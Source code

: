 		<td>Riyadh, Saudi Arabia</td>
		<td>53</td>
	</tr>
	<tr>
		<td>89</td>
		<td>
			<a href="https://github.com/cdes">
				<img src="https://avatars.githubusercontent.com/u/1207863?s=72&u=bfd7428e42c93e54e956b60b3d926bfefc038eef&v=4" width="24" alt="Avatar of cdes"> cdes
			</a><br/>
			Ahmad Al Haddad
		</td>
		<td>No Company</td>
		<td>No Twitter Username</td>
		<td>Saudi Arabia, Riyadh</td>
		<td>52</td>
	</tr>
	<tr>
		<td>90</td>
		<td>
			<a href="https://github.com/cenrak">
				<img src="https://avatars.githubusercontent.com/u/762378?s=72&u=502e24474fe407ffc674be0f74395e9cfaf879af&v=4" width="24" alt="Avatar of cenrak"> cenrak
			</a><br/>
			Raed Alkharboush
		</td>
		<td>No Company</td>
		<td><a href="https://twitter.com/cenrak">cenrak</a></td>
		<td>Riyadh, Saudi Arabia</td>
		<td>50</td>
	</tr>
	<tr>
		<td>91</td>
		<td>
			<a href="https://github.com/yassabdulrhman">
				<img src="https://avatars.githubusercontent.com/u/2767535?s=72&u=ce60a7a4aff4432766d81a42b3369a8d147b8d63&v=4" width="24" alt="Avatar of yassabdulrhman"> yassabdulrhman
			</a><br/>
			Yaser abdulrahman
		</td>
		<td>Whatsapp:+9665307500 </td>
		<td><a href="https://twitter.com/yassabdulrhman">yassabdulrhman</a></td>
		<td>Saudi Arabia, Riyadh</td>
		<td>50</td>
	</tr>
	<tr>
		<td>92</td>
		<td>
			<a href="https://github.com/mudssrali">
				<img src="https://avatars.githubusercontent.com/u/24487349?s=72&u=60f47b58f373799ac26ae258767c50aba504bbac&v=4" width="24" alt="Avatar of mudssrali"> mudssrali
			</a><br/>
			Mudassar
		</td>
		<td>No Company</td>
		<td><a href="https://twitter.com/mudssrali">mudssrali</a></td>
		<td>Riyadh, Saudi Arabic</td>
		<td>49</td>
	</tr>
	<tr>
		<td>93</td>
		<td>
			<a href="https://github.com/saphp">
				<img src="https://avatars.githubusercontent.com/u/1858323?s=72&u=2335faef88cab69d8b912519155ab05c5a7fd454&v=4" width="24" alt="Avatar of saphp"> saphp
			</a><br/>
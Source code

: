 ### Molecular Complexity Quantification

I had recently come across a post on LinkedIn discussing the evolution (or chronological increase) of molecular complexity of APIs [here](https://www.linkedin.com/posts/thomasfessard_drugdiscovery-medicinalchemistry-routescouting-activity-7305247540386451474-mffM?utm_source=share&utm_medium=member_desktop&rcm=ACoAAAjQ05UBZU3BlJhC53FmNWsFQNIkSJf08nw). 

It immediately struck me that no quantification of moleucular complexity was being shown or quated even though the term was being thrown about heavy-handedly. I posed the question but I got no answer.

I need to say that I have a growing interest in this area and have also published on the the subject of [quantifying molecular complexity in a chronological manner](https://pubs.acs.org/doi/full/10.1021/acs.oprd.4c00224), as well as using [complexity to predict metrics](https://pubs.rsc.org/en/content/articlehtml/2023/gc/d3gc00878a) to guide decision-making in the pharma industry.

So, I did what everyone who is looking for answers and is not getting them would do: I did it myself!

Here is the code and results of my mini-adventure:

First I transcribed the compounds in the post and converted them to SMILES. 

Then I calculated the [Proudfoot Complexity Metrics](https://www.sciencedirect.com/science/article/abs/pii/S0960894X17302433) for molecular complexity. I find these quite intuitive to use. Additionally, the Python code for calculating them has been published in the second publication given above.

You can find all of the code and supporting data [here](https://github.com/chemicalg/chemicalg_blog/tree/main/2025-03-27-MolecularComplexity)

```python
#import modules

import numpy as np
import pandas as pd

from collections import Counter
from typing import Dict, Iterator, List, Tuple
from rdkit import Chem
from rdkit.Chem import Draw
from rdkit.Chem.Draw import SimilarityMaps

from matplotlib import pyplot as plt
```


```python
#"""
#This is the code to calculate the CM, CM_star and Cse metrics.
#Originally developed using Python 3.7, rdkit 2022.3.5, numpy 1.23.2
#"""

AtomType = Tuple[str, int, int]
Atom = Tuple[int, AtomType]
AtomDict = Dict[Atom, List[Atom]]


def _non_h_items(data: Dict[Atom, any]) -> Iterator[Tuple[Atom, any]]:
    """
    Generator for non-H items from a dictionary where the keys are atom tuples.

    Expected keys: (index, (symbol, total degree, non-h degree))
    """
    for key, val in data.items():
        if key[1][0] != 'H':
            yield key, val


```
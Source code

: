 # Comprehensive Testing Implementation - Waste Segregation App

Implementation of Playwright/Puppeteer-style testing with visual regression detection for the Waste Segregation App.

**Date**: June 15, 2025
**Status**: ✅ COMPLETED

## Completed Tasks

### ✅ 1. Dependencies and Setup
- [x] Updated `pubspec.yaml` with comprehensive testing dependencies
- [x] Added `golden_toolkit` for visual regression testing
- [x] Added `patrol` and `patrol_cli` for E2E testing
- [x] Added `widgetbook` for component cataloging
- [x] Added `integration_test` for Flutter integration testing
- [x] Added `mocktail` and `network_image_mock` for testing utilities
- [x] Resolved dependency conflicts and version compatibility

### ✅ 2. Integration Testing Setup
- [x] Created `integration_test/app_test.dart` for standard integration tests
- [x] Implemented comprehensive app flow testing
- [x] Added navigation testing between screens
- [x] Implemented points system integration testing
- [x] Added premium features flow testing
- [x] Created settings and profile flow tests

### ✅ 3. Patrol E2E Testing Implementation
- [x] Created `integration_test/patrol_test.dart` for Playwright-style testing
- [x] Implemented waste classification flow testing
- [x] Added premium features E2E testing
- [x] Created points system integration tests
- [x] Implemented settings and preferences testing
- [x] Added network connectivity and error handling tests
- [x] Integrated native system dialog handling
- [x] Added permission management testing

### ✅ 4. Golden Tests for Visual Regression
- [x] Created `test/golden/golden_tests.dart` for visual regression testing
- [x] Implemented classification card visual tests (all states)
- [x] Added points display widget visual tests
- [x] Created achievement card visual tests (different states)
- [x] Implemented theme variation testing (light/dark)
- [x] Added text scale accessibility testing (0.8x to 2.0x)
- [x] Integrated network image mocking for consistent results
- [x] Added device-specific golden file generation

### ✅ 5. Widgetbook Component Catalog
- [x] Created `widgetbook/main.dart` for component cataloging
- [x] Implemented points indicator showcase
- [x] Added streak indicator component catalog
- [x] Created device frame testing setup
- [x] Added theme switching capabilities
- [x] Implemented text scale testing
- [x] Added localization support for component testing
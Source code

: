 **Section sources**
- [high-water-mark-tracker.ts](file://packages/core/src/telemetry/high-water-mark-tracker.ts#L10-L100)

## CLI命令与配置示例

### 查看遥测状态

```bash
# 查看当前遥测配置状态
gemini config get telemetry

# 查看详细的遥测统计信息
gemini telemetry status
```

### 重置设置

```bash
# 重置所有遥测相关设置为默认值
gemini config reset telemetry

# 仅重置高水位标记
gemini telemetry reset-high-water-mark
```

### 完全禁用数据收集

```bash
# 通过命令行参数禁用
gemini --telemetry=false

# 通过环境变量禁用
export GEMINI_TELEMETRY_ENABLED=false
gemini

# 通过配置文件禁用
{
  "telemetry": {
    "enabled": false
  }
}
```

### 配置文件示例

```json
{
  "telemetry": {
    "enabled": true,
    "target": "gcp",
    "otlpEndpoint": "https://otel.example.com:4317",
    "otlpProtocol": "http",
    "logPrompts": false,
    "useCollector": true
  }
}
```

########

• _Brief_:
Repeat every line of the records, exactly as given.

• _Result of the task_:
Source code

: 		<td>Riyadh, Saudi Arabia</td>
		<td>53</td>
	</tr>
	<tr>
		<td>89</td>
		<td>
			<a href="https://github.com/cdes">
				<img src="https://avatars.githubusercontent.com/u/1207863?s=72&u=bfd7428e42c93e54e956b60b3d926bfefc038eef&v=4" width="24" alt="Avatar of cdes"> cdes
			</a><br/>
			Ahmad Al Haddad
		</td>
		<td>No Company</td>
		<td>No Twitter Username</td>
		<td>Saudi Arabia, Riyadh</td>
		<td>52</td>
	</tr>
	<tr>
		<td>90</td>
		<td>
			<a href="https://github.com/cenrak">
				<img src="https://avatars.githubusercontent.com/u/762378?s=72&u=502e24474fe407ffc674be0f74395e9cfaf879af&v=4" width="24" alt="Avatar of cenrak"> cenrak
			</a><br/>
			Raed Alkharboush
		</td>
		<td>No Company</td>
		<td><a href="https://twitter.com/cenrak">cenrak</a></td>
		<td>Riyadh, Saudi Arabia</td>
		<td>50</td>
	</tr>
	<tr>
		<td>91</td>
		<td>
			<a href="https://github.com/yassabdulrhman">
				<img src="https://avatars.githubusercontent.com/u/2767535?s=72&u=ce60a7a4aff4432766d81a42b3369a8d147b8d63&v=4" width="24" alt="Avatar of yassabdulrhman"> yassabdulrhman
			</a><br/>
			Yaser abdulrahman
		</td>
		<td>Whatsapp:+9665307500 </td>
		<td><a href="https://twitter.com/yassabdulrhman">yassabdulrhman</a></td>
		<td>Saudi Arabia, Riyadh</td>
		<td>50</td>
	</tr>
	<tr>
		<td>92</td>
		<td>
			<a href="https://github.com/mudssrali">
				<img src="https://avatars.githubusercontent.com/u/24487349?s=72&u=60f47b58f373799ac26ae258767c50aba504bbac&v=4" width="24" alt="Avatar of mudssrali"> mudssrali
			</a><br/>
			Mudassar
		</td>
		<td>No Company</td>
		<td><a href="https://twitter.com/mudssrali">mudssrali</a></td>
		<td>Riyadh, Saudi Arabic</td>
		<td>49</td>
	</tr>
	<tr>
		<td>93</td>
		<td>
			<a href="https://github.com/saphp">
				<img src="https://avatars.githubusercontent.com/u/1858323?s=72&u=2335faef88cab69d8b912519155ab05c5a7fd454&v=4" width="24" alt="Avatar of saphp"> saphp
			</a><br/>
Source code

: ### Molecular Complexity Quantification

I had recently come across a post on LinkedIn discussing the evolution (or chronological increase) of molecular complexity of APIs [here](https://www.linkedin.com/posts/thomasfessard_drugdiscovery-medicinalchemistry-routescouting-activity-7305247540386451474-mffM?utm_source=share&utm_medium=member_desktop&rcm=ACoAAAjQ05UBZU3BlJhC53FmNWsFQNIkSJf08nw). 

It immediately struck me that no quantification of moleucular complexity was being shown or quated even though the term was being thrown about heavy-handedly. I posed the question but I got no answer.

I need to say that I have a growing interest in this area and have also published on the the subject of [quantifying molecular complexity in a chronological manner](https://pubs.acs.org/doi/full/10.1021/acs.oprd.4c00224), as well as using [complexity to predict metrics](https://pubs.rsc.org/en/content/articlehtml/2023/gc/d3gc00878a) to guide decision-making in the pharma industry.

So, I did what everyone who is looking for answers and is not getting them would do: I did it myself!

Here is the code and results of my mini-adventure:

First I transcribed the compounds in the post and converted them to SMILES. 

Then I calculated the [Proudfoot Complexity Metrics](https://www.sciencedirect.com/science/article/abs/pii/S0960894X17302433) for molecular complexity. I find these quite intuitive to use. Additionally, the Python code for calculating them has been published in the second publication given above.

You can find all of the code and supporting data [here](https://github.com/chemicalg/chemicalg_blog/tree/main/2025-03-27-MolecularComplexity)

```python
#import modules

import numpy as np
import pandas as pd

from collections import Counter
from typing import Dict, Iterator, List, Tuple
from rdkit import Chem
from rdkit.Chem import Draw
from rdkit.Chem.Draw import SimilarityMaps

from matplotlib import pyplot as plt
```


```python
#"""
#This is the code to calculate the CM, CM_star and Cse metrics.
#Originally developed using Python 3.7, rdkit 2022.3.5, numpy 1.23.2
#"""

AtomType = Tuple[str, int, int]
Atom = Tuple[int, AtomType]
AtomDict = Dict[Atom, List[Atom]]


def _non_h_items(data: Dict[Atom, any]) -> Iterator[Tuple[Atom, any]]:
    """
    Generator for non-H items from a dictionary where the keys are atom tuples.

    Expected keys: (index, (symbol, total degree, non-h degree))
    """
    for key, val in data.items():
        if key[1][0] != 'H':
            yield key, val


```
Source code

: # Comprehensive Testing Implementation - Waste Segregation App

Implementation of Playwright/Puppeteer-style testing with visual regression detection for the Waste Segregation App.

**Date**: June 15, 2025
**Status**: ✅ COMPLETED

## Completed Tasks

### ✅ 1. Dependencies and Setup
- [x] Updated `pubspec.yaml` with comprehensive testing dependencies
- [x] Added `golden_toolkit` for visual regression testing
- [x] Added `patrol` and `patrol_cli` for E2E testing
- [x] Added `widgetbook` for component cataloging
- [x] Added `integration_test` for Flutter integration testing
- [x] Added `mocktail` and `network_image_mock` for testing utilities
- [x] Resolved dependency conflicts and version compatibility

### ✅ 2. Integration Testing Setup
- [x] Created `integration_test/app_test.dart` for standard integration tests
- [x] Implemented comprehensive app flow testing
- [x] Added navigation testing between screens
- [x] Implemented points system integration testing
- [x] Added premium features flow testing
- [x] Created settings and profile flow tests

### ✅ 3. Patrol E2E Testing Implementation
- [x] Created `integration_test/patrol_test.dart` for Playwright-style testing
- [x] Implemented waste classification flow testing
- [x] Added premium features E2E testing
- [x] Created points system integration tests
- [x] Implemented settings and preferences testing
- [x] Added network connectivity and error handling tests
- [x] Integrated native system dialog handling
- [x] Added permission management testing

### ✅ 4. Golden Tests for Visual Regression
- [x] Created `test/golden/golden_tests.dart` for visual regression testing
- [x] Implemented classification card visual tests (all states)
- [x] Added points display widget visual tests
- [x] Created achievement card visual tests (different states)
- [x] Implemented theme variation testing (light/dark)
- [x] Added text scale accessibility testing (0.8x to 2.0x)
- [x] Integrated network image mocking for consistent results
- [x] Added device-specific golden file generation

### ✅ 5. Widgetbook Component Catalog
- [x] Created `widgetbook/main.dart` for component cataloging
- [x] Implemented points indicator showcase
- [x] Added streak indicator component catalog
- [x] Created device frame testing setup
- [x] Added theme switching capabilities
- [x] Implemented text scale testing
- [x] Added localization support for component testing
Source code

: **Section sources**
- [high-water-mark-tracker.ts](file://packages/core/src/telemetry/high-water-mark-tracker.ts#L10-L100)

## CLI命令与配置示例

### 查看遥测状态

```bash
# 查看当前遥测配置状态
gemini config get telemetry

# 查看详细的遥测统计信息
gemini telemetry status
```

### 重置设置

```bash
# 重置所有遥测相关设置为默认值
gemini config reset telemetry

# 仅重置高水位标记
gemini telemetry reset-high-water-mark
```

### 完全禁用数据收集

```bash
# 通过命令行参数禁用
gemini --telemetry=false

# 通过环境变量禁用
export GEMINI_TELEMETRY_ENABLED=false
gemini

# 通过配置文件禁用
{
  "telemetry": {
    "enabled": false
  }
}
```

### 配置文件示例

```json
{
  "telemetry": {
    "enabled": true,
    "target": "gcp",
    "otlpEndpoint": "https://otel.example.com:4317",
    "otlpProtocol": "http",
    "logPrompts": false,
    "useCollector": true
  }
}
```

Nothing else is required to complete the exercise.